Had this May unfolded differently, I planned to be in Rome to celebrate the 100th anniversary of St. John Paul II’s birth in the jubilant grandeur of St. Peter’s Square. I was eager to celebrate because he was the first pope I really remember and the one who shaped my youth and young adulthood as part of the “John Paul II generation.” I remember the way he confronted a broken world in the vigor of his youth and how he faced his very public suffering and death with the strong serenity of his age.

Since the extraordinary celebration is no longer on my calendar, my thoughts turn instead to more ordinary times and some days I spent in St. John Paul II’s Polish hometown of Wadowice. There, I saw the places sacred to his youth that may have seemed ordinary at the time, as so many of our own hometowns seem ordinary simply because they are so familiar. But, it was this small town that shaped the life of an extraordinary man.

I saw the parish church where St. John Paul II was baptized and the baptismal font where, in his words, “it all began.” I saw the town square where he played with his friends — many of whom would soon have their lives stolen from them in Nazi death camps or on the bloody battlefields that engulfed their young lives. I saw the programs from his high school drama productions, and thought about how different the world would be if he had followed his early ambitions to be a poet or an actor.

I saw the photographs of the whole Wojtyla family he loved and lost — a sister, Olga, whom he never knew; a beloved mother, Emilia, who died when he was only eight; a brother, Edmund, who died as a physician caring for his patients; and his devoted father, Karol Sr., who died suddenly when young Karol was merely twenty. Years before Karol Wojtyla was ever ordained a priest, his entire family had already passed from this life.

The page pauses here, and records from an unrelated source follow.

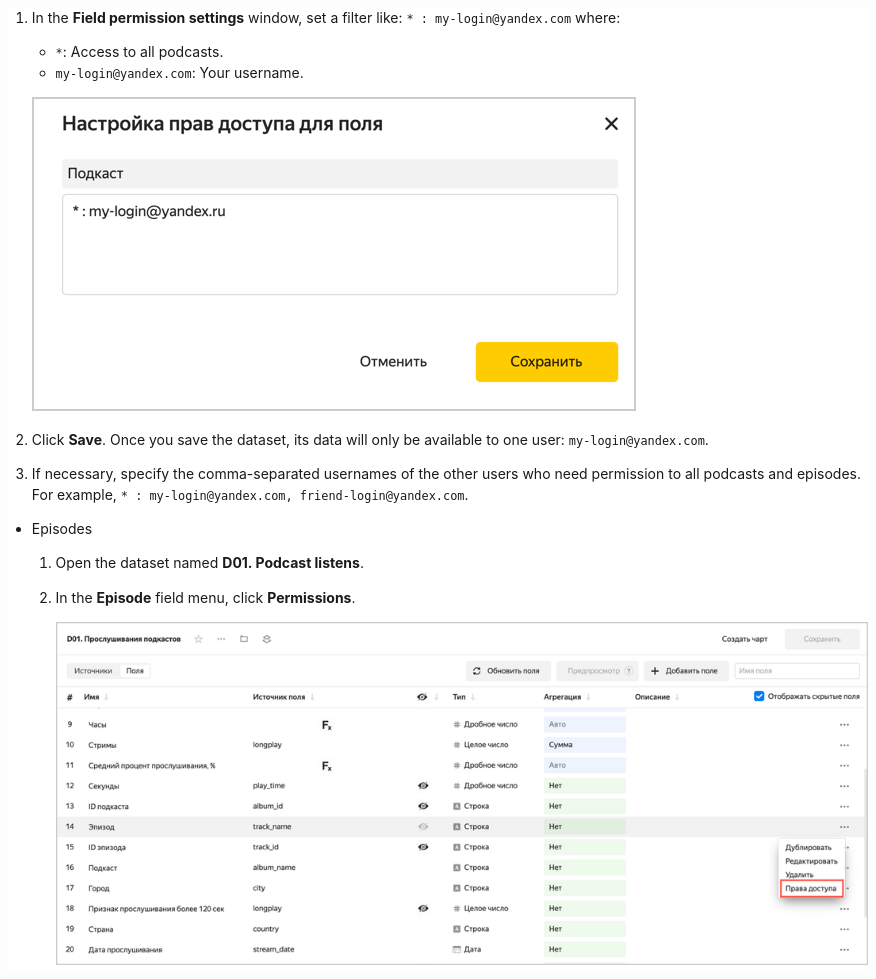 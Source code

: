    1. In the **Field permission settings** window, set a filter like:
      `* : my-login@yandex.com`
      where:
      * `*`: Access to all podcasts.
      * `my-login@yandex.com`: Your username.

      ![image](../../_assets/datalens/solution-10/26-podcast-access-for-field.png)

   1. Click **Save**. Once you save the dataset, its data will only be available to one user: `my-login@yandex.com`.
   1. If necessary, specify the comma-separated usernames of the other users who need permission to all podcasts and episodes. For example, `* : my-login@yandex.com, friend-login@yandex.com`.

- Episodes

   1. Open the dataset named **D01. Podcast listens**.
   1. In the **Episode** field menu, click **Permissions**.

      ![image](../../_assets/datalens/solution-10/26-podcast-access-dataset.png)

I saw the dining hall where his father took him to eat when the two lived alone. I saw the orphanage run by religious sisters who cared for him as a boy during the times when his father was traveling. In the interest of serious historic inquiry, I ate at more than one bakery that claimed to sell the very crème cakes the future pope enjoyed as a boy. In the interest of curiosity, I visited the museum devoted to his life.
Most poignant to me, I visited his very ordinary childhood home. In a small flat on the second floor of a modest building, was a simple bedroom he shared with his father, a tiny kitchen and a neat sitting room. The sitting room was the nicest – and it went unused after the shadow of Emilia’s death. In those few rooms, he grew up and came to know the God who would sustain him in the many sufferings of his youth, the blessed Mother who would comfort him in the trials of his life, and the understanding of what it is to live with fear and hope, with joy and sorrow, with great love and great loss.

This home was located just across an alley from the parish church where Karol and his father would go to Mass each morning. What caught my eye was a large sundial mounted on the side of the church — a sundial now permanently marked with the precise time of Saint John Paul II’s death. Over the sundial was, and is, a Polish inscription that read, “Czas Ucieka Wiecznosc Czeka” or “Time Flies, Eternity Waits.”

These were words that young Karol Wojtyla would have seen out of his window every day. In those words, lies an important truth by which to live. It is a reminder to do what is urgent, pressing and necessary — but not at the expense of those things and people who are truly important because they point the way toward eternity.

For me, it is so easy to get caught up in the things of this world that keep life busy and make time fly. But, perhaps what gave St. John Paul II the serenity, courage, and fortitude to live the life he did was knowing that, in spite of all that makes time fly here on earth, it is eternity that waits — patiently and peacefully. It was a truth learned in his own hometown.

I would like to think that, in the joy of eternity, St. John Paul II prays for those of us still occupied with the busy-ness of life that makes time fly. I hope too, that the same eternity waits for us when we, cross the “threshold of hope” and leave behind our ordinary times.

(Lucia A. Silecchia is a Professor of Law at the Catholic University of America.)